What you will do: Each record below must come back exactly as written; its pictures must not.

Material supplied:
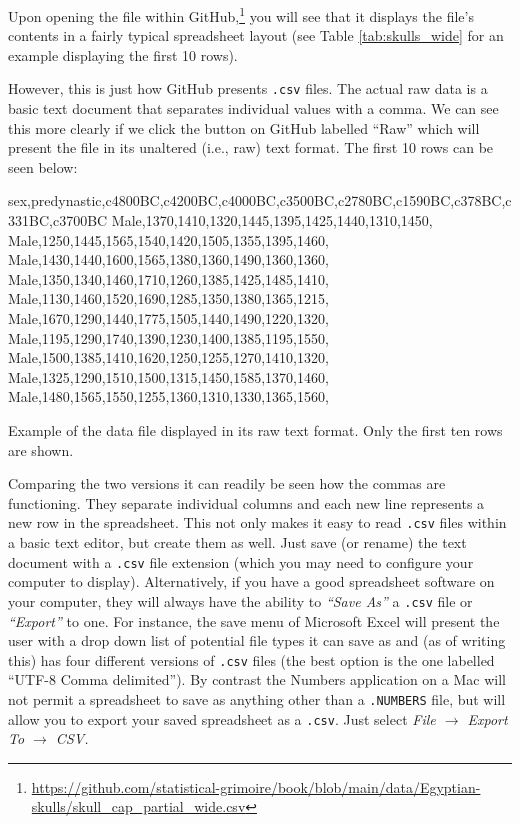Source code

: Upon opening the file within GitHub,\footnote{\url{https://github.com/statistical-grimoire/book/blob/main/data/Egyptian-skulls/skull_cap_partial_wide.csv}} you will see that it displays the file's contents in a fairly typical spreadsheet layout (see Table \ref{tab:skulls_wide} for an example displaying the first 10 rows).

\vspace{1em}



\vspace{1em}

\noindent
However, this is just how GitHub presents \texttt{.csv} files. The actual raw data is a basic text document that separates individual values with a comma. We can see this more clearly if we click the button on GitHub labelled ``Raw'' which will present the file in its unaltered (i.e., raw) text format. The first 10 rows can be seen below:

\vspace{1em}
\begin{listing}[H]
\begin{raw}
sex,predynastic,c4800BC,c4200BC,c4000BC,c3500BC,c2780BC,c1590BC,c378BC,c331BC,c3700BC
Male,1370,1410,1320,1445,1395,1425,1440,1310,1450,
Male,1250,1445,1565,1540,1420,1505,1355,1395,1460,
Male,1430,1440,1600,1565,1380,1360,1490,1360,1360,
Male,1350,1340,1460,1710,1260,1385,1425,1485,1410,
Male,1130,1460,1520,1690,1285,1350,1380,1365,1215,
Male,1670,1290,1440,1775,1505,1440,1490,1220,1320,
Male,1195,1290,1740,1390,1230,1400,1385,1195,1550,
Male,1500,1385,1410,1620,1250,1255,1270,1410,1320,
Male,1325,1290,1510,1500,1315,1450,1585,1370,1460,
Male,1480,1565,1550,1255,1360,1310,1330,1365,1560,
\end{raw}
\caption*{Example of the  data file displayed in its raw text format. Only the first ten rows are shown.}
\end{listing}

\vspace{1em}

Comparing the two versions it can readily be seen how the commas are functioning. They separate individual columns and each new line represents a new row in the spreadsheet. This not only makes it easy to read \texttt{.csv} files within a basic text editor, but create them as well. Just save (or rename) the text document with a \texttt{.csv} file extension (which you may need to configure your computer to display). Alternatively, if you have a good spreadsheet software on your computer, they will always have the ability to \textit{``Save As''} a \texttt{.csv} file or \textit{``Export''} to one. For instance, the save menu of Microsoft Excel will present the user with a drop down list of potential file types it can save as and (as of writing this) has four different versions of \texttt{.csv} files (the best option is the one labelled ``UTF-8 Comma delimited''). By contrast the Numbers application on a Mac will not permit a spreadsheet to save as anything other than a \texttt{.NUMBERS} file, but will allow you to export your saved spreadsheet as a \texttt{.csv}. Just select \textit{File $\rightarrow$ Export To $\rightarrow$ CSV.}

Finished task:
Source code

: Upon opening the file within GitHub,\footnote{\url{https://github.com/statistical-grimoire/book/blob/main/data/Egyptian-skulls/skull_cap_partial_wide.csv}} you will see that it displays the file's contents in a fairly typical spreadsheet layout (see Table \ref{tab:skulls_wide} for an example displaying the first 10 rows).

\vspace{1em}



\vspace{1em}

\noindent
However, this is just how GitHub presents \texttt{.csv} files. The actual raw data is a basic text document that separates individual values with a comma. We can see this more clearly if we click the button on GitHub labelled ``Raw'' which will present the file in its unaltered (i.e., raw) text format. The first 10 rows can be seen below:

\vspace{1em}
\begin{listing}[H]
\begin{raw}
sex,predynastic,c4800BC,c4200BC,c4000BC,c3500BC,c2780BC,c1590BC,c378BC,c331BC,c3700BC
Male,1370,1410,1320,1445,1395,1425,1440,1310,1450,
Male,1250,1445,1565,1540,1420,1505,1355,1395,1460,
Male,1430,1440,1600,1565,1380,1360,1490,1360,1360,
Male,1350,1340,1460,1710,1260,1385,1425,1485,1410,
Male,1130,1460,1520,1690,1285,1350,1380,1365,1215,
Male,1670,1290,1440,1775,1505,1440,1490,1220,1320,
Male,1195,1290,1740,1390,1230,1400,1385,1195,1550,
Male,1500,1385,1410,1620,1250,1255,1270,1410,1320,
Male,1325,1290,1510,1500,1315,1450,1585,1370,1460,
Male,1480,1565,1550,1255,1360,1310,1330,1365,1560,
\end{raw}
\caption*{Example of the  data file displayed in its raw text format. Only the first ten rows are shown.}
\end{listing}

\vspace{1em}

Comparing the two versions it can readily be seen how the commas are functioning. They separate individual columns and each new line represents a new row in the spreadsheet. This not only makes it easy to read \texttt{.csv} files within a basic text editor, but create them as well. Just save (or rename) the text document with a \texttt{.csv} file extension (which you may need to configure your computer to display). Alternatively, if you have a good spreadsheet software on your computer, they will always have the ability to \textit{``Save As''} a \texttt{.csv} file or \textit{``Export''} to one. For instance, the save menu of Microsoft Excel will present the user with a drop down list of potential file types it can save as and (as of writing this) has four different versions of \texttt{.csv} files (the best option is the one labelled ``UTF-8 Comma delimited''). By contrast the Numbers application on a Mac will not permit a spreadsheet to save as anything other than a \texttt{.NUMBERS} file, but will allow you to export your saved spreadsheet as a \texttt{.csv}. Just select \textit{File $\rightarrow$ Export To $\rightarrow$ CSV.}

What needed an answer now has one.